■ WHAT YOU NEED TO DO:
Repeat every record exactly.

(Collected data)
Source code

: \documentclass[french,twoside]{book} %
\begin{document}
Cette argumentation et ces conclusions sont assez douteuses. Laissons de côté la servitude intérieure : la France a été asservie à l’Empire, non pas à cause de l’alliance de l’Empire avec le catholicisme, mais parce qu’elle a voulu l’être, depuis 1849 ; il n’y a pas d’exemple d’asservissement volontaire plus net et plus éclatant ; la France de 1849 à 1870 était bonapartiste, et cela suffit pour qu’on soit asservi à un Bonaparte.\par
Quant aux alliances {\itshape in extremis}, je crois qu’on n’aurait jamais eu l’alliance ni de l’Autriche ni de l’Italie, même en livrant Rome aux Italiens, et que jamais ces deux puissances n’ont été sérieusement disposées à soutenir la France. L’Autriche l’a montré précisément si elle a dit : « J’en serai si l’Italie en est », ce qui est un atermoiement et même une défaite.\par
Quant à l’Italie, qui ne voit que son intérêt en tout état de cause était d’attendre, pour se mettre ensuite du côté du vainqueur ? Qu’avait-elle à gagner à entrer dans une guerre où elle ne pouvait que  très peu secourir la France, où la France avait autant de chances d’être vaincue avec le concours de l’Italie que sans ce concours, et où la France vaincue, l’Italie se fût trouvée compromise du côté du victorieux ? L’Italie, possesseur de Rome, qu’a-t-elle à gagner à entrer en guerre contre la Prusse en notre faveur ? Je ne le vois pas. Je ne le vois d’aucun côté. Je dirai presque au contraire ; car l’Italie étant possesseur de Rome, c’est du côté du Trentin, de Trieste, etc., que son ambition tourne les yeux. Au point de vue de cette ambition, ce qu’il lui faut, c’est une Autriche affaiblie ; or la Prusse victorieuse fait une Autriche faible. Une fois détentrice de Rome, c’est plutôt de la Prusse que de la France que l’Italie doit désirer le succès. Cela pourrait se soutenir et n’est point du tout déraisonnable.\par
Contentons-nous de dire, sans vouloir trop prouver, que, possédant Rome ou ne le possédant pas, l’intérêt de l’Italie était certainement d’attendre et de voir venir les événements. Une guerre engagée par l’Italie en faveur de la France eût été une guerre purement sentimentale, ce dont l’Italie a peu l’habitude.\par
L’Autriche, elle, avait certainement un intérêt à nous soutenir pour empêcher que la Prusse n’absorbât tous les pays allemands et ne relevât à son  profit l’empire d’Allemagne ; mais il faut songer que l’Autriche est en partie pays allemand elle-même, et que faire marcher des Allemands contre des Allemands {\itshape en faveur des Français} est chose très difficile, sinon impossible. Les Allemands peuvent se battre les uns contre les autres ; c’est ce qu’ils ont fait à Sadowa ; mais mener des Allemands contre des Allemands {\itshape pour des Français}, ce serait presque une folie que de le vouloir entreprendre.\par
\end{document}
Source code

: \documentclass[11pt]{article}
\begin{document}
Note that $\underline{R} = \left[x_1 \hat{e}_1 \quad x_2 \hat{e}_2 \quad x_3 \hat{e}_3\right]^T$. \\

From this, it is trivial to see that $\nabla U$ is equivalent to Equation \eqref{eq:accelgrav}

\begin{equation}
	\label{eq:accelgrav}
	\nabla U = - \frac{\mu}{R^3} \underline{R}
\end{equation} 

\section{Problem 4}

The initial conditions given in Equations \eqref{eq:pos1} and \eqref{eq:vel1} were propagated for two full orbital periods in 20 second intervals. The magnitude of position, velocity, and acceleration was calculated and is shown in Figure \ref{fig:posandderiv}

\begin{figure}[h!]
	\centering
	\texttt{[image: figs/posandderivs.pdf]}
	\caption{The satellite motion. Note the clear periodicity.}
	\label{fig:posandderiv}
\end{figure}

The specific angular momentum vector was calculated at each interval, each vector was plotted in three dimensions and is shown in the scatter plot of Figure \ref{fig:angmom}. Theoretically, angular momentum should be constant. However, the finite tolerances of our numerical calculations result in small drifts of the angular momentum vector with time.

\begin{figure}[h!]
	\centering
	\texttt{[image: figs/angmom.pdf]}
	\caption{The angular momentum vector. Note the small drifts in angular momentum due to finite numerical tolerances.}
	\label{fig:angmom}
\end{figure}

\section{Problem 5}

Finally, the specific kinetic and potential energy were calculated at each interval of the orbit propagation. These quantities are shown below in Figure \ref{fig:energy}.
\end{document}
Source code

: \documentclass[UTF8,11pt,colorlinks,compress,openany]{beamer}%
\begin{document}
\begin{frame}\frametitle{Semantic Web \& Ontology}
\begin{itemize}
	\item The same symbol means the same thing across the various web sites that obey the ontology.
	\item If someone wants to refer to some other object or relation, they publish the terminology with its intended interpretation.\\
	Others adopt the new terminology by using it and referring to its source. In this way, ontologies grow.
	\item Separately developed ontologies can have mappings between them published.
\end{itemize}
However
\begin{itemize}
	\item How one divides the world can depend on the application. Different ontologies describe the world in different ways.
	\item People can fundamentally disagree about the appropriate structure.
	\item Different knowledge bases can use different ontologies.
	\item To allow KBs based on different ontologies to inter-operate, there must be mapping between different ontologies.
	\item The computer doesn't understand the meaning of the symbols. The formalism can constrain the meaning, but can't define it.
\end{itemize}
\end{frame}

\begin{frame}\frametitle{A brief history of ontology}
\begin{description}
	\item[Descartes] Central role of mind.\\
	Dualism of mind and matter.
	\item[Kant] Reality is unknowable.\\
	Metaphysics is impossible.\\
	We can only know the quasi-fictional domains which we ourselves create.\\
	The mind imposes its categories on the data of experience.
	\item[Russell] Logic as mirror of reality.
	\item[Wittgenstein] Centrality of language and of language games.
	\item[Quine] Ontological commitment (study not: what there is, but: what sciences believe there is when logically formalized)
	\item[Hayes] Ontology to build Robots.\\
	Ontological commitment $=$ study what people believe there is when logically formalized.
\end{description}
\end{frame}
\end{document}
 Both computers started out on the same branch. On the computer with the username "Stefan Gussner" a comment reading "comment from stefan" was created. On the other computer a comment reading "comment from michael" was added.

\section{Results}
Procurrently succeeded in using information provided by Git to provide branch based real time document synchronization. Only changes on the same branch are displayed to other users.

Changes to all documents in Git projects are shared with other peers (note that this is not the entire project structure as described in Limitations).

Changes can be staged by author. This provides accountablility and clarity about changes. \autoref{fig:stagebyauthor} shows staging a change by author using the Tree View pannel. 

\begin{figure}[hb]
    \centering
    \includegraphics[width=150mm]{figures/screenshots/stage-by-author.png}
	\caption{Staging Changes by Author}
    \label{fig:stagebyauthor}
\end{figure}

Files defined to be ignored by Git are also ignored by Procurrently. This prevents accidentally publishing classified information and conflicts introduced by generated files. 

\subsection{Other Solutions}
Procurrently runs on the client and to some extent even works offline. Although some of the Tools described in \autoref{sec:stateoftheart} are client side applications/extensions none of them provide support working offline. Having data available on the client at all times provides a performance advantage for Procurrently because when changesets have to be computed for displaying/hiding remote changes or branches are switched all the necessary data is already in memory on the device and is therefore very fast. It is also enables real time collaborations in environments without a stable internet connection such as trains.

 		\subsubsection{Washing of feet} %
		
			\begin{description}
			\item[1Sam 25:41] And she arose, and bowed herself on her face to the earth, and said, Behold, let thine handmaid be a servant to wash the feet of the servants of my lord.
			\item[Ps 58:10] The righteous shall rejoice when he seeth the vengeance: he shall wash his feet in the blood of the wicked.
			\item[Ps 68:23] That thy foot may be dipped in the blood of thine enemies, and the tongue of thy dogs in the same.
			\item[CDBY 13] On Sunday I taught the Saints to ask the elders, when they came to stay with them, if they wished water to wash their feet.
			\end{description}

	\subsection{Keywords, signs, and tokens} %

■ ANSWER TO THIS PROBLEM:
Source code

: \documentclass[french,twoside]{book} %
\begin{document}
Cette argumentation et ces conclusions sont assez douteuses. Laissons de côté la servitude intérieure : la France a été asservie à l’Empire, non pas à cause de l’alliance de l’Empire avec le catholicisme, mais parce qu’elle a voulu l’être, depuis 1849 ; il n’y a pas d’exemple d’asservissement volontaire plus net et plus éclatant ; la France de 1849 à 1870 était bonapartiste, et cela suffit pour qu’on soit asservi à un Bonaparte.\par
Quant aux alliances {\itshape in extremis}, je crois qu’on n’aurait jamais eu l’alliance ni de l’Autriche ni de l’Italie, même en livrant Rome aux Italiens, et que jamais ces deux puissances n’ont été sérieusement disposées à soutenir la France. L’Autriche l’a montré précisément si elle a dit : « J’en serai si l’Italie en est », ce qui est un atermoiement et même une défaite.\par
Quant à l’Italie, qui ne voit que son intérêt en tout état de cause était d’attendre, pour se mettre ensuite du côté du vainqueur ? Qu’avait-elle à gagner à entrer dans une guerre où elle ne pouvait que  très peu secourir la France, où la France avait autant de chances d’être vaincue avec le concours de l’Italie que sans ce concours, et où la France vaincue, l’Italie se fût trouvée compromise du côté du victorieux ? L’Italie, possesseur de Rome, qu’a-t-elle à gagner à entrer en guerre contre la Prusse en notre faveur ? Je ne le vois pas. Je ne le vois d’aucun côté. Je dirai presque au contraire ; car l’Italie étant possesseur de Rome, c’est du côté du Trentin, de Trieste, etc., que son ambition tourne les yeux. Au point de vue de cette ambition, ce qu’il lui faut, c’est une Autriche affaiblie ; or la Prusse victorieuse fait une Autriche faible. Une fois détentrice de Rome, c’est plutôt de la Prusse que de la France que l’Italie doit désirer le succès. Cela pourrait se soutenir et n’est point du tout déraisonnable.\par
Contentons-nous de dire, sans vouloir trop prouver, que, possédant Rome ou ne le possédant pas, l’intérêt de l’Italie était certainement d’attendre et de voir venir les événements. Une guerre engagée par l’Italie en faveur de la France eût été une guerre purement sentimentale, ce dont l’Italie a peu l’habitude.\par
L’Autriche, elle, avait certainement un intérêt à nous soutenir pour empêcher que la Prusse n’absorbât tous les pays allemands et ne relevât à son  profit l’empire d’Allemagne ; mais il faut songer que l’Autriche est en partie pays allemand elle-même, et que faire marcher des Allemands contre des Allemands {\itshape en faveur des Français} est chose très difficile, sinon impossible. Les Allemands peuvent se battre les uns contre les autres ; c’est ce qu’ils ont fait à Sadowa ; mais mener des Allemands contre des Allemands {\itshape pour des Français}, ce serait presque une folie que de le vouloir entreprendre.\par
\end{document}
Source code

: \documentclass[11pt]{article}
\begin{document}
Note that $\underline{R} = \left[x_1 \hat{e}_1 \quad x_2 \hat{e}_2 \quad x_3 \hat{e}_3\right]^T$. \\

From this, it is trivial to see that $\nabla U$ is equivalent to Equation \eqref{eq:accelgrav}

\begin{equation}
	\label{eq:accelgrav}
	\nabla U = - \frac{\mu}{R^3} \underline{R}
\end{equation} 

\section{Problem 4}

The initial conditions given in Equations \eqref{eq:pos1} and \eqref{eq:vel1} were propagated for two full orbital periods in 20 second intervals. The magnitude of position, velocity, and acceleration was calculated and is shown in Figure \ref{fig:posandderiv}

\begin{figure}[h!]
	\centering
	\texttt{[image: figs/posandderivs.pdf]}
	\caption{The satellite motion. Note the clear periodicity.}
	\label{fig:posandderiv}
\end{figure}

The specific angular momentum vector was calculated at each interval, each vector was plotted in three dimensions and is shown in the scatter plot of Figure \ref{fig:angmom}. Theoretically, angular momentum should be constant. However, the finite tolerances of our numerical calculations result in small drifts of the angular momentum vector with time.

\begin{figure}[h!]
	\centering
	\texttt{[image: figs/angmom.pdf]}
	\caption{The angular momentum vector. Note the small drifts in angular momentum due to finite numerical tolerances.}
	\label{fig:angmom}
\end{figure}

\section{Problem 5}

Finally, the specific kinetic and potential energy were calculated at each interval of the orbit propagation. These quantities are shown below in Figure \ref{fig:energy}.
\end{document}
Source code

: \documentclass[UTF8,11pt,colorlinks,compress,openany]{beamer}%
\begin{document}
\begin{frame}\frametitle{Semantic Web \& Ontology}
\begin{itemize}
	\item The same symbol means the same thing across the various web sites that obey the ontology.
	\item If someone wants to refer to some other object or relation, they publish the terminology with its intended interpretation.\\
	Others adopt the new terminology by using it and referring to its source. In this way, ontologies grow.
	\item Separately developed ontologies can have mappings between them published.
\end{itemize}
However
\begin{itemize}
	\item How one divides the world can depend on the application. Different ontologies describe the world in different ways.
	\item People can fundamentally disagree about the appropriate structure.
	\item Different knowledge bases can use different ontologies.
	\item To allow KBs based on different ontologies to inter-operate, there must be mapping between different ontologies.
	\item The computer doesn't understand the meaning of the symbols. The formalism can constrain the meaning, but can't define it.
\end{itemize}
\end{frame}

\begin{frame}\frametitle{A brief history of ontology}
\begin{description}
	\item[Descartes] Central role of mind.\\
	Dualism of mind and matter.
	\item[Kant] Reality is unknowable.\\
	Metaphysics is impossible.\\
	We can only know the quasi-fictional domains which we ourselves create.\\
	The mind imposes its categories on the data of experience.
	\item[Russell] Logic as mirror of reality.
	\item[Wittgenstein] Centrality of language and of language games.
	\item[Quine] Ontological commitment (study not: what there is, but: what sciences believe there is when logically formalized)
	\item[Hayes] Ontology to build Robots.\\
	Ontological commitment $=$ study what people believe there is when logically formalized.
\end{description}
\end{frame}
\end{document}
 Both computers started out on the same branch. On the computer with the username "Stefan Gussner" a comment reading "comment from stefan" was created. On the other computer a comment reading "comment from michael" was added.

\section{Results}
Procurrently succeeded in using information provided by Git to provide branch based real time document synchronization. Only changes on the same branch are displayed to other users.

Changes to all documents in Git projects are shared with other peers (note that this is not the entire project structure as described in Limitations).

Changes can be staged by author. This provides accountablility and clarity about changes. \autoref{fig:stagebyauthor} shows staging a change by author using the Tree View pannel. 

\begin{figure}[hb]
    \centering
    \includegraphics[width=150mm]{figures/screenshots/stage-by-author.png}
	\caption{Staging Changes by Author}
    \label{fig:stagebyauthor}
\end{figure}

Files defined to be ignored by Git are also ignored by Procurrently. This prevents accidentally publishing classified information and conflicts introduced by generated files. 

\subsection{Other Solutions}
Procurrently runs on the client and to some extent even works offline. Although some of the Tools described in \autoref{sec:stateoftheart} are client side applications/extensions none of them provide support working offline. Having data available on the client at all times provides a performance advantage for Procurrently because when changesets have to be computed for displaying/hiding remote changes or branches are switched all the necessary data is already in memory on the device and is therefore very fast. It is also enables real time collaborations in environments without a stable internet connection such as trains.

 		\subsubsection{Washing of feet} %
		
			\begin{description}
			\item[1Sam 25:41] And she arose, and bowed herself on her face to the earth, and said, Behold, let thine handmaid be a servant to wash the feet of the servants of my lord.
			\item[Ps 58:10] The righteous shall rejoice when he seeth the vengeance: he shall wash his feet in the blood of the wicked.
			\item[Ps 68:23] That thy foot may be dipped in the blood of thine enemies, and the tongue of thy dogs in the same.
			\item[CDBY 13] On Sunday I taught the Saints to ask the elders, when they came to stay with them, if they wished water to wash their feet.
			\end{description}

	\subsection{Keywords, signs, and tokens} %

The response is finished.